Régulièrement, en association avec le magazine-web Histoire-Genealogie.com, je viens sur Geneablog vous relater un entretien avec une personnalité marquante de la généalogie, l'histoire, et la vie de nos ancêtres.
Aujourd'hui, il s'agit de Roland de Tarragon, généalogiste amateur et paléographe confirmé, auteur d’un ouvrage sur les écritures anciennes, et qui maintenant propose sur son site des exercices interactifs de paléographie.
Une aide à l’initiation paléographique
1) Pouvez-vous présenter et nous décrire votre parcours en histoire et généalogie ?
• Je suis né en décembre 1938, dans un petit village de Beauce près de Chartres, à Courville-sur-Eure, berceau de la famille de Vieuxpont à l’origine de la châtellenie, et vassal des comtes de Chartres au XIIe siècle, qui n’a laissé comme trace de son prestigieux passé qu’une enceinte et un imposant pigeonnier, encore en état en 1955, date à laquelle j’ai quitté mes souvenirs d’enfance pour rejoindre le Vendômois et, où après des études traditionnelles, une formation professionnelle, et plusieurs postes dans le domaine technique et commercial, j’ai pris ma retraite, après 41 ans d’activité.

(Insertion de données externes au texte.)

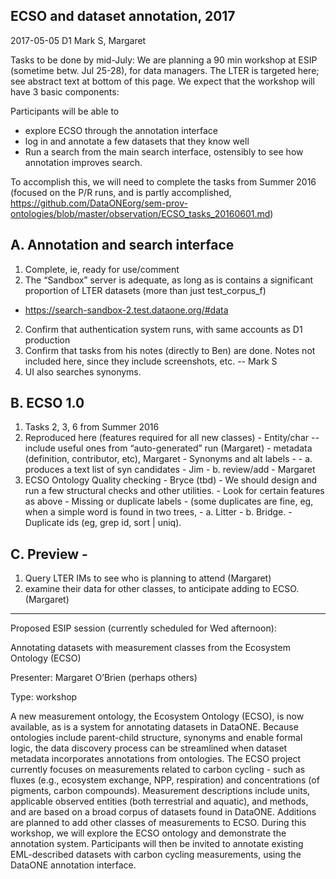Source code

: ECSO and dataset annotation, 2017
--------------
2017-05-05 D1
Mark S, Margaret


Tasks to be done by mid-July:
We are planning a 90 min workshop at ESIP (sometime betw. Jul 25-28), for data managers. The LTER is targeted here; see abstract text at bottom of this page. We expect that the workshop will have 3 basic components:

Participants will be able to 
 - explore ECSO through the annotation interface
 - log in and annotate a few datasets that they know well
 - Run a search from the main search interface, ostensibly to see how annotation improves search.

To accomplish this, we will need to complete the tasks from Summer 2016 (focused on the P/R runs, and is partly accomplished, https://github.com/DataONEorg/sem-prov-ontologies/blob/master/observation/ECSO_tasks_20160601.md)


A. Annotation and search interface
--------------
1.	Complete, ie, ready for use/comment
  1.	The “Sandbox” server is adequate, as long as is contains a significant proportion of LTER datasets  (more than just test_corpus_f)
   -	https://search-sandbox-2.test.dataone.org/#data
  2.	Confirm that authentication system runs, with same accounts as D1 production
  3.	Confirm that tasks from his notes (directly to Ben) are done. Notes not included here, since they include screenshots, etc. -- Mark S 
  4.	UI also searches synonyms.

B.	ECSO 1.0
--------------
  1.	Tasks 2, 3, 6 from Summer 2016 
  2.	Reproduced here (features required for all new classes)
    -	Entity/char --include useful ones from “auto-generated” run (Margaret)
    -	metadata (definition, contributor, etc), Margaret
    -	Synonyms and alt labels - 
      -	a. produces a text list of syn candidates - Jim
      -	b. review/add - Margaret
  3.	ECSO Ontology Quality checking - Bryce (tbd)
    -	We should design and run a few structural checks and other utilities.
    -	Look for certain features as above
    -	Missing or duplicate labels 
    -	(some duplicates are fine, eg, when a simple word is found in two trees,
      - a.	Litter
      - b.	Bridge.
    -	Duplicate ids (eg, grep id, sort | uniq). 

C.	Preview - 
--------------
  1.	Query LTER IMs to see who is planning to attend (Margaret)
  2.	examine their data for other classes, to anticipate adding to ECSO. (Margaret)




--------------
Proposed ESIP session (currently scheduled for Wed afternoon):

Annotating datasets with measurement classes from the Ecosystem Ontology (ECSO)

Presenter: Margaret O’Brien (perhaps others)

Type: workshop

A new measurement ontology, the Ecosystem Ontology (ECSO), is now available, as is a system for annotating datasets in DataONE. Because ontologies include parent-child structure, synonyms and enable formal logic, the data discovery process can be streamlined when dataset metadata incorporates annotations from ontologies. The ECSO project currently focuses on measurements related to carbon cycling - such as fluxes (e.g., ecosystem exchange, NPP, respiration) and concentrations (of pigments, carbon compounds). Measurement descriptions include units, applicable observed entities (both terrestrial and aquatic), and methods, and are based on a broad corpus of datasets found in DataONE. Additions are planned to add other classes of measurements to ECSO.  During this workshop, we will explore the ECSO ontology and demonstrate the annotation system. Participants will then be invited to annotate existing EML-described datasets with carbon cycling measurements, using the DataONE annotation interface.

• J’ai passé près de 50 ans en Vendômois, rien ne me prédestinait à la pratique de la paléographie, si ce n’est la passion des archives, la lecture (à laquelle j’ai consacré la plus grande partie de mes loisirs) de vieux parchemins, de ces actes qui nous montrent dans leur rédaction les hésitations ou les difficultés dans les signatures. Avec eux, c’est la découverte de l’histoire, petite ou grande où transparaît la vie de chacun, c’est aussi l’intérêt pour la généalogie, la traque des ancêtres, la recherche et l’histoire des lieux où ils ont vécu, leurs occupations, leurs modes de vie.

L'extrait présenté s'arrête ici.